Alone in the world, Asher Todd travels to the remote estate of Morwood Grange to become governess to three small children. Her sole possessions comprise a sea chest and a large carpet bag she hangs onto for dear life. She finds a fine old home, its inhabitants proud of their lineage and impeccable reputation, and a small village nearby. It seems an untroubled existence, yet there are portraits missing from the walls, locked rooms, and names excised from the family tree inscribed in the bible. In short order, the children adore her, she becomes indispensible to their father Luther in his laboratory, and her potions are able to restore the sight of granddame Leonora. Soon Asher fits in as if she’s always been there, but there are creatures that stalk the woods at night, spectres haunt the halls, and Asher is not as much a stranger to the Morwoods as it might at first appear.

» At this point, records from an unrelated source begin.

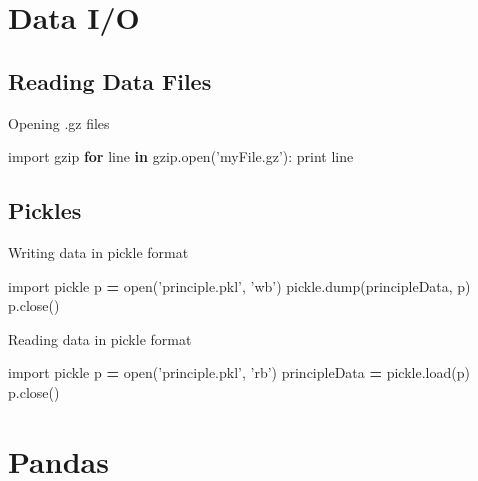 \documentclass[]{book}
\newenvironment{Shaded}{\begin{snugshade}}{\end{snugshade}}
\newcommand{\BuiltInTok}[1]{#1}
\newcommand{\ControlFlowTok}[1]{\textcolor[rgb]{0.13,0.29,0.53}{\textbf{#1}}}
\newcommand{\ImportTok}[1]{#1}
\newcommand{\KeywordTok}[1]{\textcolor[rgb]{0.13,0.29,0.53}{\textbf{#1}}}
\newcommand{\NormalTok}[1]{#1}
\newcommand{\OperatorTok}[1]{\textcolor[rgb]{0.81,0.36,0.00}{\textbf{#1}}}
\newcommand{\StringTok}[1]{\textcolor[rgb]{0.31,0.60,0.02}{#1}}
\begin{document}
\hypertarget{io}{%
\chapter{Data I/O}\label{io}}

\hypertarget{reading-data-files}{%
\section{Reading Data Files}\label{reading-data-files}}

Opening .gz files

\begin{Shaded}
\begin{Highlighting}[]
\ImportTok{import}\NormalTok{ gzip}
\ControlFlowTok{for}\NormalTok{ line }\KeywordTok{in}\NormalTok{ gzip.}\BuiltInTok{open}\NormalTok{(}\StringTok{'myFile.gz'}\NormalTok{):}
    \BuiltInTok{print}\NormalTok{ line}
\end{Highlighting}
\end{Shaded}

\hypertarget{pickles}{%
\section{Pickles}\label{pickles}}

Writing data in pickle format

\begin{Shaded}
\begin{Highlighting}[]
\ImportTok{import}\NormalTok{ pickle}
\NormalTok{p }\OperatorTok{=} \BuiltInTok{open}\NormalTok{(}\StringTok{'principle.pkl'}\NormalTok{, }\StringTok{'wb'}\NormalTok{)}
\NormalTok{pickle.dump(principleData, p)}
\NormalTok{p.close()}
\end{Highlighting}
\end{Shaded}

Reading data in pickle format

\begin{Shaded}
\begin{Highlighting}[]
\ImportTok{import}\NormalTok{ pickle}
\NormalTok{p }\OperatorTok{=} \BuiltInTok{open}\NormalTok{(}\StringTok{'principle.pkl'}\NormalTok{, }\StringTok{'rb'}\NormalTok{)}
\NormalTok{principleData }\OperatorTok{=}\NormalTok{ pickle.load(p)}
\NormalTok{p.close()}
\end{Highlighting}
\end{Shaded}

\hypertarget{pandas}{%
\chapter{Pandas}\label{pandas}}
\end{document}
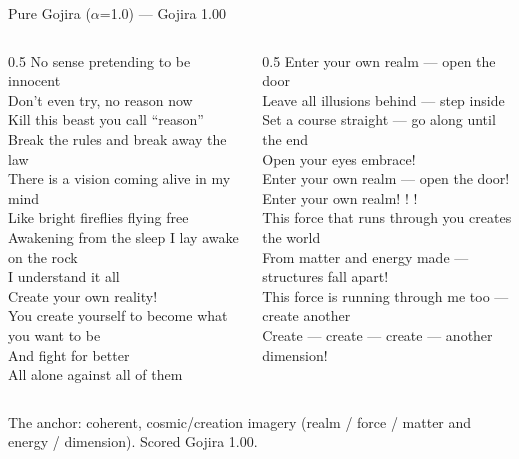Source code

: \documentclass[aspectratio=169]{beamer}
\newcommand{\take}[1]{\vskip3pt\footnotesize\textcolor{accent}{#1}}
\begin{document}
\begin{frame}{Pure Gojira ($\alpha$=1.0) --- \textcolor{accent}{Gojira 1.00}}
  \scriptsize\itshape\raggedright
  \begin{columns}[T]
    \begin{column}{0.5\textwidth}
      No sense pretending to be innocent\\
      Don't even try, no reason now\\
      Kill this beast you call ``reason''\\
      Break the rules and break away the law\\[4pt]
      There is a vision coming alive in my mind\\
      Like bright fireflies flying free\\
      Awakening from the sleep I lay awake on the rock\\
      I understand it all\\[4pt]
      Create your own reality!\\
      You create yourself to become what you want to be\\
      And fight for better\\
      All alone against all of them
    \end{column}
    \begin{column}{0.5\textwidth}
      Enter your own realm --- open the door\\
      Leave all illusions behind --- step inside\\
      Set a course straight --- go along until the end\\
      Open your eyes embrace!\\[4pt]
      Enter your own realm --- open the door!\\
      Enter your own realm! ! !\\[4pt]
      This force that runs through you creates the world\\
      From matter and energy made --- structures fall apart!\\
      This force is running through me too --- create another\\
      Create --- create --- create --- another dimension!
    \end{column}
  \end{columns}
  \upshape\take{The anchor: coherent, cosmic/creation imagery (realm / force / matter and energy / dimension). Scored Gojira 1.00.}
\end{frame}
\end{document}
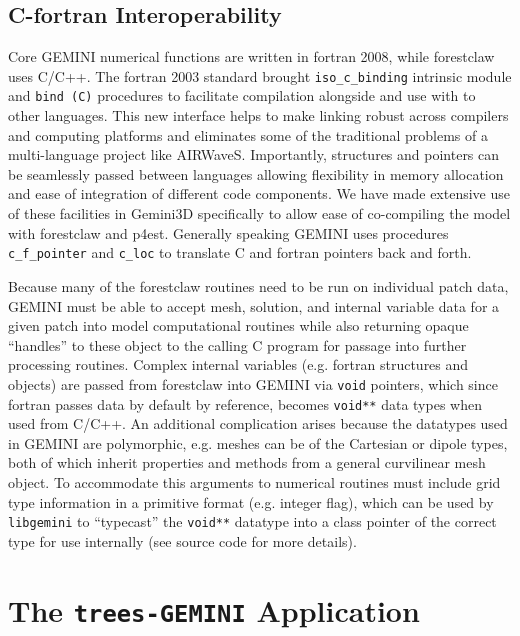 \documentclass[11pt,letterpaper]{article}
\begin{document}
\subsection{C-fortran Interoperability}

Core GEMINI numerical functions are written in fortran 2008, while forestclaw uses C/C++.  The fortran 2003 standard brought \texttt{iso\_c\_binding} intrinsic module and \texttt{bind (C)} procedures to facilitate compilation alongside and use with to other languages.  This new interface helps to make linking robust across compilers and computing platforms and eliminates some of the traditional problems of a multi-language project like AIRWaveS.  Importantly, structures and pointers can be seamlessly passed between languages allowing flexibility in memory allocation and ease of integration of different code components.  We have made extensive use of these facilities in Gemini3D specifically to allow ease of co-compiling the model with forestclaw and p4est.  Generally speaking GEMINI uses procedures \texttt{c\_f\_pointer} and \texttt{c\_loc} to translate C and fortran pointers back and forth.  

Because many of the forestclaw routines need to be run on individual patch data, GEMINI must be able to accept mesh, solution, and internal variable data for a given patch into model computational routines while also returning opaque ``handles'' to these object to the calling C program for passage into further processing routines.  Complex internal variables (e.g. fortran structures and objects) are passed from forestclaw into GEMINI via \texttt{void} pointers, which since fortran passes data by default by reference, becomes \texttt{void**} data types when used from C/C++.  An additional complication arises because the datatypes used in GEMINI are polymorphic, e.g. meshes can be of the Cartesian or dipole types, both of which inherit properties and methods from a general curvilinear mesh object.  To accommodate this arguments to numerical routines must include grid type information in a primitive format (e.g. integer flag), which can be used by \texttt{libgemini} to ``typecast'' the \texttt{void**} datatype into a class pointer of the correct type for use internally (see source code for more details).  


\section{The \texttt{trees-GEMINI} Application} \label{sec:tG}
\end{document}
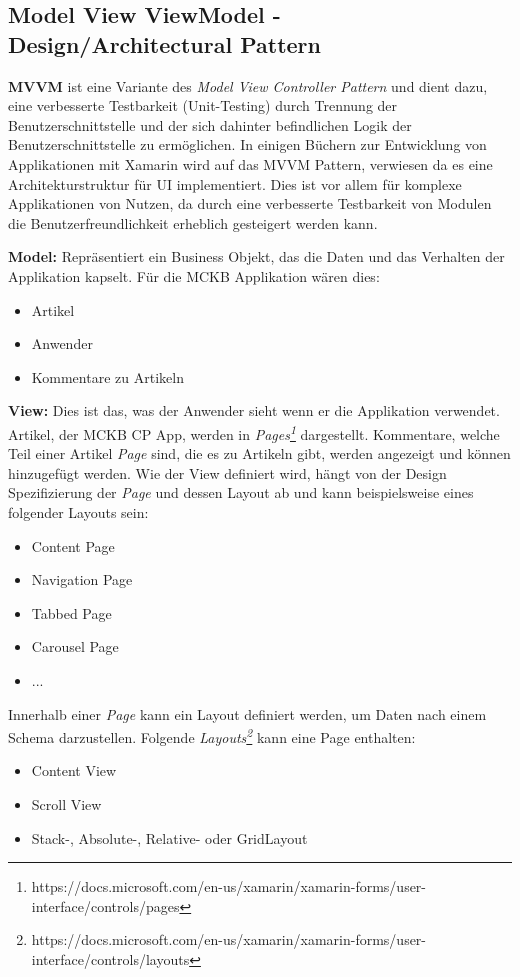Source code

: \subsection{Model View ViewModel - Design/Architectural Pattern}
\label{sec:xamarinformsmvvm}
	
	\textbf{MVVM} ist eine Variante des \textit{Model View Controller Pattern} und dient dazu, eine verbesserte Testbarkeit (Unit-Testing) durch Trennung der Benutzerschnittstelle und der sich dahinter befindlichen Logik der Benutzerschnittstelle zu ermöglichen. In einigen Büchern zur Entwicklung von Applikationen mit Xamarin wird auf das MVVM Pattern, verwiesen da es eine Architekturstruktur für UI implementiert\cite{book:Xamarin.Forms-Essentials:}. Dies ist vor allem für komplexe Applikationen von Nutzen, da durch eine verbesserte Testbarkeit von Modulen die Benutzerfreundlichkeit erheblich gesteigert werden kann.

	\textbf{Model:} Repräsentiert ein Business Objekt, das die Daten und das Verhalten der Applikation kapselt. Für die MCKB Applikation wären dies:
	\begin{itemize}
		\setlength\itemsep{0em}
		\item Artikel
		\item Anwender
		\item Kommentare zu Artikeln
	\end{itemize}

	\textbf{View:} Dies ist das, was der Anwender sieht wenn er die Applikation verwendet. Artikel, der MCKB CP App, werden in \textit{Pages\footnote{https://docs.microsoft.com/en-us/xamarin/xamarin-forms/user-interface/controls/pages}} dargestellt. Kommentare, welche Teil einer Artikel \textit{Page} sind, die es zu Artikeln gibt, werden angezeigt und können hinzugefügt werden. Wie der View definiert wird, hängt von der Design Spezifizierung der \textit{Page} und dessen Layout ab und kann beispielsweise eines folgender Layouts sein:
	\begin{itemize}
		\setlength\itemsep{0em}
		\item Content Page
		\item Navigation Page
		\item Tabbed Page
		\item Carousel Page
		\item ...
	\end{itemize}
	Innerhalb einer \textit{Page} kann ein Layout definiert werden, um Daten nach einem Schema darzustellen. Folgende \textit{Layouts\footnote{https://docs.microsoft.com/en-us/xamarin/xamarin-forms/user-interface/controls/layouts}} kann eine Page enthalten:
	\begin{itemize}
		\setlength\itemsep{0em}
		\item Content View
		\item Scroll View
		\item Stack-, Absolute-, Relative- oder GridLayout
	\end{itemize}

The Path of Thorns is a wonderful example of playing the long game for revenge. It’s a story that quickly pulled me into its pages, with the heart pounding opener of Asher feeling followed as she walks up the path to Morwood Grange. Its a path that feels well trodden within the Gothic Genre, as Asher attends the imposing building to act as governess for 3 children, who’s father has wandering ways – however that’s where similarities end and outside of that lies something incredibly well woven. A slow burn of a story, many elements come together under the swirling mists as Asher insinuates herself into the household. In doing so, the reader is given the chance to reflect on Asher’s past of poverty, and how she strove to break free from that, It’s through unlocking the past that much of the mystery becomes clear and that there are many layers to be peeled away to reach the end goal.

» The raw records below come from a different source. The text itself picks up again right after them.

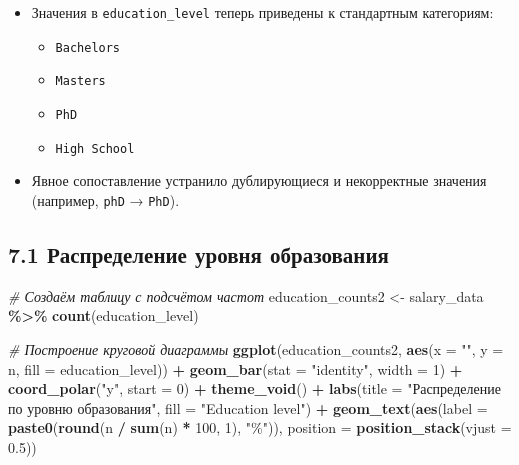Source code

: \documentclass[
]{article}
\newenvironment{Shaded}{\begin{snugshade}}{\end{snugshade}}
\newcommand{\AttributeTok}[1]{\textcolor[rgb]{0.13,0.29,0.53}{#1}}
\newcommand{\CommentTok}[1]{\textcolor[rgb]{0.56,0.35,0.01}{\textit{#1}}}
\newcommand{\DecValTok}[1]{\textcolor[rgb]{0.00,0.00,0.81}{#1}}
\newcommand{\FloatTok}[1]{\textcolor[rgb]{0.00,0.00,0.81}{#1}}
\newcommand{\FunctionTok}[1]{\textcolor[rgb]{0.13,0.29,0.53}{\textbf{#1}}}
\newcommand{\NormalTok}[1]{#1}
\newcommand{\OtherTok}[1]{\textcolor[rgb]{0.56,0.35,0.01}{#1}}
\newcommand{\SpecialCharTok}[1]{\textcolor[rgb]{0.81,0.36,0.00}{\textbf{#1}}}
\newcommand{\StringTok}[1]{\textcolor[rgb]{0.31,0.60,0.02}{#1}}
\providecommand{\tightlist}{%
  \setlength{\itemsep}{0pt}\setlength{\parskip}{0pt}}
\begin{document}
\begin{itemize}
\tightlist
\item
  Значения в \texttt{education\_level} теперь приведены к стандартным
  категориям:

  \begin{itemize}
  \tightlist
  \item
    \texttt{Bachelor\textquotesingle{}s}
  \item
    \texttt{Master\textquotesingle{}s}
  \item
    \texttt{PhD}
  \item
    \texttt{High\ School}
  \end{itemize}
\item
  Явное сопоставление устранило дублирующиеся и некорректные значения
  (например, \texttt{phD} → \texttt{PhD}).
\end{itemize}

\subsection{7.1 Распределение уровня
образования}\label{ux440ux430ux441ux43fux440ux435ux434ux435ux43bux435ux43dux438ux435-ux443ux440ux43eux432ux43dux44f-ux43eux431ux440ux430ux437ux43eux432ux430ux43dux438ux44f}

\begin{Shaded}
\begin{Highlighting}[]
\CommentTok{\# Создаём таблицу с подсчётом частот}
\NormalTok{education\_counts2 }\OtherTok{\textless{}{-}}\NormalTok{ salary\_data }\SpecialCharTok{\%\textgreater{}\%}
  \FunctionTok{count}\NormalTok{(education\_level)}

\CommentTok{\# Построение круговой диаграммы}
\FunctionTok{ggplot}\NormalTok{(education\_counts2, }\FunctionTok{aes}\NormalTok{(}\AttributeTok{x =} \StringTok{""}\NormalTok{, }\AttributeTok{y =}\NormalTok{ n, }\AttributeTok{fill =}\NormalTok{ education\_level)) }\SpecialCharTok{+}
  \FunctionTok{geom\_bar}\NormalTok{(}\AttributeTok{stat =} \StringTok{"identity"}\NormalTok{, }\AttributeTok{width =} \DecValTok{1}\NormalTok{) }\SpecialCharTok{+}
  \FunctionTok{coord\_polar}\NormalTok{(}\StringTok{"y"}\NormalTok{, }\AttributeTok{start =} \DecValTok{0}\NormalTok{) }\SpecialCharTok{+}
  \FunctionTok{theme\_void}\NormalTok{() }\SpecialCharTok{+}
  \FunctionTok{labs}\NormalTok{(}\AttributeTok{title =} \StringTok{"Распределение по уровню образования"}\NormalTok{, }\AttributeTok{fill =} \StringTok{"Education level"}\NormalTok{) }\SpecialCharTok{+}
  \FunctionTok{geom\_text}\NormalTok{(}\FunctionTok{aes}\NormalTok{(}\AttributeTok{label =} \FunctionTok{paste0}\NormalTok{(}\FunctionTok{round}\NormalTok{(n }\SpecialCharTok{/} \FunctionTok{sum}\NormalTok{(n) }\SpecialCharTok{*} \DecValTok{100}\NormalTok{, }\DecValTok{1}\NormalTok{), }\StringTok{"\%"}\NormalTok{)), }
            \AttributeTok{position =} \FunctionTok{position\_stack}\NormalTok{(}\AttributeTok{vjust =} \FloatTok{0.5}\NormalTok{))}
\end{Highlighting}
\end{Shaded}
\end{document}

Whilst none of the characters can be said to be good, I did like the aspect of the struggles of the morally grey – its an interesting dynamic as resolve starts to change. Asher is a very determined character and there is a lot to love about her, with the retrospective aspect rounding her out. I enjoyed how all the staff had their very distinct personalities and their own little arcs moving alongside of the main story. The villains were really well realised and it was a wonderful piece of storytelling to read their evolution. I enjoyed the reliance on folklore and fairytales to punctuate the beliefs being put forward by each character, an insight into their being, as if the book is set in a world of stories it really helped give the book an ethereal feel, like it could all be a dream
The Path of Thorns is in places a very dark story, however. There are depictions of witchcraft, including animal death, and also a graphic description of child loss during pregnancy. It is not profoundly part of the story but discretion is advised if these are upsetting topics.
Whilst overall i really enjoyed this story as it was captivating and full of intricate plot details, the ending felt a bit chaotic and far reaching which did pull me out of the fantasy world i had been so engrossed in. But, if you enjoy gothic tales of witchcraft and folklore, with a heavy dose of mystery to unravel then i really recommend The Path of Thorns.
Thank you to Titan Books for the review copy.